[Entries taken from a collection]
════

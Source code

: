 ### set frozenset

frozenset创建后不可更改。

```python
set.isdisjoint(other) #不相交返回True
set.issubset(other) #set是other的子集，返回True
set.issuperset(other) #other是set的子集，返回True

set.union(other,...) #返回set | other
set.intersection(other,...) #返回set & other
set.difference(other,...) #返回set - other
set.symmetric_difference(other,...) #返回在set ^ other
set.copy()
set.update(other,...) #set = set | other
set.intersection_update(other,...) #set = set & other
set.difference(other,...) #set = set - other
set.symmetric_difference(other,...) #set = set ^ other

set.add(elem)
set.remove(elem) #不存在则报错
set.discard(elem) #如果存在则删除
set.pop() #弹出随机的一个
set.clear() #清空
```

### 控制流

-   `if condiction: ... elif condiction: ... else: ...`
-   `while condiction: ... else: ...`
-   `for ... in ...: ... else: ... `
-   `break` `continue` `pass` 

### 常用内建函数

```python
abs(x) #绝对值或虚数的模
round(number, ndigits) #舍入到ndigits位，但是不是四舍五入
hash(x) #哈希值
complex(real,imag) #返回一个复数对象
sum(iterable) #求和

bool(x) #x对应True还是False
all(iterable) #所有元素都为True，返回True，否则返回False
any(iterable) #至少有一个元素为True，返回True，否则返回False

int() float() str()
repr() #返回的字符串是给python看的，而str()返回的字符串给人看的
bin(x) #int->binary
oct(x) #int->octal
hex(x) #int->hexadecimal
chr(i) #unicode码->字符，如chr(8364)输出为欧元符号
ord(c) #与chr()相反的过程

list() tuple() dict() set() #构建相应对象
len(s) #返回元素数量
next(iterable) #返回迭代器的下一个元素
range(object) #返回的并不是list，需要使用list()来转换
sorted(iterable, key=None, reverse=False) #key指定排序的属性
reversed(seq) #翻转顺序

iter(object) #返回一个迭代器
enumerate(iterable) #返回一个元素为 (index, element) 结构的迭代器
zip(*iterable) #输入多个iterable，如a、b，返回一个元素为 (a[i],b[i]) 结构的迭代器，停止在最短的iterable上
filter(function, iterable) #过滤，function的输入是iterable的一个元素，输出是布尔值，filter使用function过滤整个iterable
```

════

**Exercise instructions**
Please go through the data above and copy each line containing the word "condiction".

**Result of the exercise**
-   `if condiction: ... elif condiction: ... else: ...`
-   `while condiction: ... else: ...`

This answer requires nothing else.